[Start of section]

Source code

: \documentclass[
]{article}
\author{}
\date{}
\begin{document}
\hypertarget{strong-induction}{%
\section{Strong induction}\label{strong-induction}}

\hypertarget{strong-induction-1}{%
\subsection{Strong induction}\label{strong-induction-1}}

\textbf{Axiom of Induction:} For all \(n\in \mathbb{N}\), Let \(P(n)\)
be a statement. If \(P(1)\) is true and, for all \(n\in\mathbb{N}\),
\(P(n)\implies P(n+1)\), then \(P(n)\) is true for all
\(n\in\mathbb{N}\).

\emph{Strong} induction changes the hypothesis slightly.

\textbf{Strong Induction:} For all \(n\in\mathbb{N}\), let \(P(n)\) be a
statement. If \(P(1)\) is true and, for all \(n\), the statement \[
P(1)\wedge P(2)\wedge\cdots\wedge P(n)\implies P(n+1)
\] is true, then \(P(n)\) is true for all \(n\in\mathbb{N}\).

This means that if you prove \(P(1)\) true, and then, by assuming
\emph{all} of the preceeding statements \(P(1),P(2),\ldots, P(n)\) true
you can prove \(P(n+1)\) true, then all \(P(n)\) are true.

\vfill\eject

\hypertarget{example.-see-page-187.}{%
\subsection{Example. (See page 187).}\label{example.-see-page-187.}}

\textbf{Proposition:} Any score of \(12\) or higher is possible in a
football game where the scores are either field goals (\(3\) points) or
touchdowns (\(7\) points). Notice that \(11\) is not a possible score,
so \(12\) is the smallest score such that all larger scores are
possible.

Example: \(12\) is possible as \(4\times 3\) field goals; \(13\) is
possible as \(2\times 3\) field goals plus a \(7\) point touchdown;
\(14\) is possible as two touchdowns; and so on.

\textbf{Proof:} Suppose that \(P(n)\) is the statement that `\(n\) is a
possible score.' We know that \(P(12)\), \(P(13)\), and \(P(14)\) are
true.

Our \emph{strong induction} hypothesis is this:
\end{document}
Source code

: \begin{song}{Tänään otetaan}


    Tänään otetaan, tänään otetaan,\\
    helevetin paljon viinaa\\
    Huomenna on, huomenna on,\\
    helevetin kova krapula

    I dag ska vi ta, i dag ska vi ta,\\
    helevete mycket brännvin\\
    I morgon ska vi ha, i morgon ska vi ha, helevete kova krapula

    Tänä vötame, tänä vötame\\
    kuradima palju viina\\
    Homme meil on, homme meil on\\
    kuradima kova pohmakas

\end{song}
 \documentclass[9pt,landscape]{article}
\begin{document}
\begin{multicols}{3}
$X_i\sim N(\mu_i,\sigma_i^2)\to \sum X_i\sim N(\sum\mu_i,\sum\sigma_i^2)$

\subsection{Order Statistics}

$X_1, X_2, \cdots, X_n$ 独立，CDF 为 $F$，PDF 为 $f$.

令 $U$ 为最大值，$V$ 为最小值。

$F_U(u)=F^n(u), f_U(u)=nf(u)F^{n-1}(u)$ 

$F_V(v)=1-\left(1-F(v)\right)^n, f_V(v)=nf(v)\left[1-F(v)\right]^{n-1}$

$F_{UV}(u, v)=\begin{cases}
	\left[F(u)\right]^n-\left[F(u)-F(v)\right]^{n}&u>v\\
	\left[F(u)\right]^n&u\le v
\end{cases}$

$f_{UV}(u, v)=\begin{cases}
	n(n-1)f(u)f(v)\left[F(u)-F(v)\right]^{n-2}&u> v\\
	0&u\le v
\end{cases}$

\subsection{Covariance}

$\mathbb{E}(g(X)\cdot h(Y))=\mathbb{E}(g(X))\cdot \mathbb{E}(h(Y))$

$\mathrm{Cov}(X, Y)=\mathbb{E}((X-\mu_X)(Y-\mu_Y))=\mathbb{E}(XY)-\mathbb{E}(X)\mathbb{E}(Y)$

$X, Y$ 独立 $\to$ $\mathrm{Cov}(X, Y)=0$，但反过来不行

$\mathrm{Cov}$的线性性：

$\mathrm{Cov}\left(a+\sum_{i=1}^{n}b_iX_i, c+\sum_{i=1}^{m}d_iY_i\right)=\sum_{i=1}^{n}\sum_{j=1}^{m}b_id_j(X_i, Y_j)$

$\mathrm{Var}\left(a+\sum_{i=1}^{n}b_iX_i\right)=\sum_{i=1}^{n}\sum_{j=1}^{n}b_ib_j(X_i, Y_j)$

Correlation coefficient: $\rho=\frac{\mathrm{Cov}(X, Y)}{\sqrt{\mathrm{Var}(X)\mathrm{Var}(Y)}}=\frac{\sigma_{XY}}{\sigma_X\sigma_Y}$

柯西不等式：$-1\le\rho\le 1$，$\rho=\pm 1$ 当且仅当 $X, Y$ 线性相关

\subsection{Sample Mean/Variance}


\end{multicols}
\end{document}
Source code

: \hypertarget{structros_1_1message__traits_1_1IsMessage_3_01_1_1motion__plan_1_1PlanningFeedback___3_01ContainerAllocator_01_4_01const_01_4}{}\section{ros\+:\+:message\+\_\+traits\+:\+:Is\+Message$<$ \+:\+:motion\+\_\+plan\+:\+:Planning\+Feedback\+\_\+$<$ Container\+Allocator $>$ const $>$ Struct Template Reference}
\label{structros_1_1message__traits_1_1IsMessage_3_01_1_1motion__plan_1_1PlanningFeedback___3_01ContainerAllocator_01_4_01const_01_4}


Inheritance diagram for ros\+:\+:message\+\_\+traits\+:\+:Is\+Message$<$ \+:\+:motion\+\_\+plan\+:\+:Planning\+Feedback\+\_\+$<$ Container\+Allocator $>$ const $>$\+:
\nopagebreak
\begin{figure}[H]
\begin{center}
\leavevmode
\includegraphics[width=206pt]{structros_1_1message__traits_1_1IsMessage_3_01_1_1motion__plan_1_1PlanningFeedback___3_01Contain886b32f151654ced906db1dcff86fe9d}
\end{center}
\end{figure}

[End of section]

## Activity
Print the data word for word.

## Answer box
Source code

: \documentclass[
]{article}
\author{}
\date{}
\begin{document}
\hypertarget{strong-induction}{%
\section{Strong induction}\label{strong-induction}}

\hypertarget{strong-induction-1}{%
\subsection{Strong induction}\label{strong-induction-1}}

\textbf{Axiom of Induction:} For all \(n\in \mathbb{N}\), Let \(P(n)\)
be a statement. If \(P(1)\) is true and, for all \(n\in\mathbb{N}\),
\(P(n)\implies P(n+1)\), then \(P(n)\) is true for all
\(n\in\mathbb{N}\).

\emph{Strong} induction changes the hypothesis slightly.

\textbf{Strong Induction:} For all \(n\in\mathbb{N}\), let \(P(n)\) be a
statement. If \(P(1)\) is true and, for all \(n\), the statement \[
P(1)\wedge P(2)\wedge\cdots\wedge P(n)\implies P(n+1)
\] is true, then \(P(n)\) is true for all \(n\in\mathbb{N}\).

This means that if you prove \(P(1)\) true, and then, by assuming
\emph{all} of the preceeding statements \(P(1),P(2),\ldots, P(n)\) true
you can prove \(P(n+1)\) true, then all \(P(n)\) are true.

\vfill\eject

\hypertarget{example.-see-page-187.}{%
\subsection{Example. (See page 187).}\label{example.-see-page-187.}}

\textbf{Proposition:} Any score of \(12\) or higher is possible in a
football game where the scores are either field goals (\(3\) points) or
touchdowns (\(7\) points). Notice that \(11\) is not a possible score,
so \(12\) is the smallest score such that all larger scores are
possible.

Example: \(12\) is possible as \(4\times 3\) field goals; \(13\) is
possible as \(2\times 3\) field goals plus a \(7\) point touchdown;
\(14\) is possible as two touchdowns; and so on.

\textbf{Proof:} Suppose that \(P(n)\) is the statement that `\(n\) is a
possible score.' We know that \(P(12)\), \(P(13)\), and \(P(14)\) are
true.

Our \emph{strong induction} hypothesis is this:
\end{document}
Source code

: \begin{song}{Tänään otetaan}


    Tänään otetaan, tänään otetaan,\\
    helevetin paljon viinaa\\
    Huomenna on, huomenna on,\\
    helevetin kova krapula

    I dag ska vi ta, i dag ska vi ta,\\
    helevete mycket brännvin\\
    I morgon ska vi ha, i morgon ska vi ha, helevete kova krapula

    Tänä vötame, tänä vötame\\
    kuradima palju viina\\
    Homme meil on, homme meil on\\
    kuradima kova pohmakas

\end{song}
 \documentclass[9pt,landscape]{article}
\begin{document}
\begin{multicols}{3}
$X_i\sim N(\mu_i,\sigma_i^2)\to \sum X_i\sim N(\sum\mu_i,\sum\sigma_i^2)$

\subsection{Order Statistics}

$X_1, X_2, \cdots, X_n$ 独立，CDF 为 $F$，PDF 为 $f$.

令 $U$ 为最大值，$V$ 为最小值。

$F_U(u)=F^n(u), f_U(u)=nf(u)F^{n-1}(u)$ 

$F_V(v)=1-\left(1-F(v)\right)^n, f_V(v)=nf(v)\left[1-F(v)\right]^{n-1}$

$F_{UV}(u, v)=\begin{cases}
	\left[F(u)\right]^n-\left[F(u)-F(v)\right]^{n}&u>v\\
	\left[F(u)\right]^n&u\le v
\end{cases}$

$f_{UV}(u, v)=\begin{cases}
	n(n-1)f(u)f(v)\left[F(u)-F(v)\right]^{n-2}&u> v\\
	0&u\le v
\end{cases}$

\subsection{Covariance}

$\mathbb{E}(g(X)\cdot h(Y))=\mathbb{E}(g(X))\cdot \mathbb{E}(h(Y))$

$\mathrm{Cov}(X, Y)=\mathbb{E}((X-\mu_X)(Y-\mu_Y))=\mathbb{E}(XY)-\mathbb{E}(X)\mathbb{E}(Y)$

$X, Y$ 独立 $\to$ $\mathrm{Cov}(X, Y)=0$，但反过来不行

$\mathrm{Cov}$的线性性：

$\mathrm{Cov}\left(a+\sum_{i=1}^{n}b_iX_i, c+\sum_{i=1}^{m}d_iY_i\right)=\sum_{i=1}^{n}\sum_{j=1}^{m}b_id_j(X_i, Y_j)$

$\mathrm{Var}\left(a+\sum_{i=1}^{n}b_iX_i\right)=\sum_{i=1}^{n}\sum_{j=1}^{n}b_ib_j(X_i, Y_j)$

Correlation coefficient: $\rho=\frac{\mathrm{Cov}(X, Y)}{\sqrt{\mathrm{Var}(X)\mathrm{Var}(Y)}}=\frac{\sigma_{XY}}{\sigma_X\sigma_Y}$

柯西不等式：$-1\le\rho\le 1$，$\rho=\pm 1$ 当且仅当 $X, Y$ 线性相关

\subsection{Sample Mean/Variance}


\end{multicols}
\end{document}
Source code

: \hypertarget{structros_1_1message__traits_1_1IsMessage_3_01_1_1motion__plan_1_1PlanningFeedback___3_01ContainerAllocator_01_4_01const_01_4}{}\section{ros\+:\+:message\+\_\+traits\+:\+:Is\+Message$<$ \+:\+:motion\+\_\+plan\+:\+:Planning\+Feedback\+\_\+$<$ Container\+Allocator $>$ const $>$ Struct Template Reference}
\label{structros_1_1message__traits_1_1IsMessage_3_01_1_1motion__plan_1_1PlanningFeedback___3_01ContainerAllocator_01_4_01const_01_4}


Inheritance diagram for ros\+:\+:message\+\_\+traits\+:\+:Is\+Message$<$ \+:\+:motion\+\_\+plan\+:\+:Planning\+Feedback\+\_\+$<$ Container\+Allocator $>$ const $>$\+:
\nopagebreak
\begin{figure}[H]
\begin{center}
\leavevmode
\includegraphics[width=206pt]{structros_1_1message__traits_1_1IsMessage_3_01_1_1motion__plan_1_1PlanningFeedback___3_01Contain886b32f151654ced906db1dcff86fe9d}
\end{center}
\end{figure}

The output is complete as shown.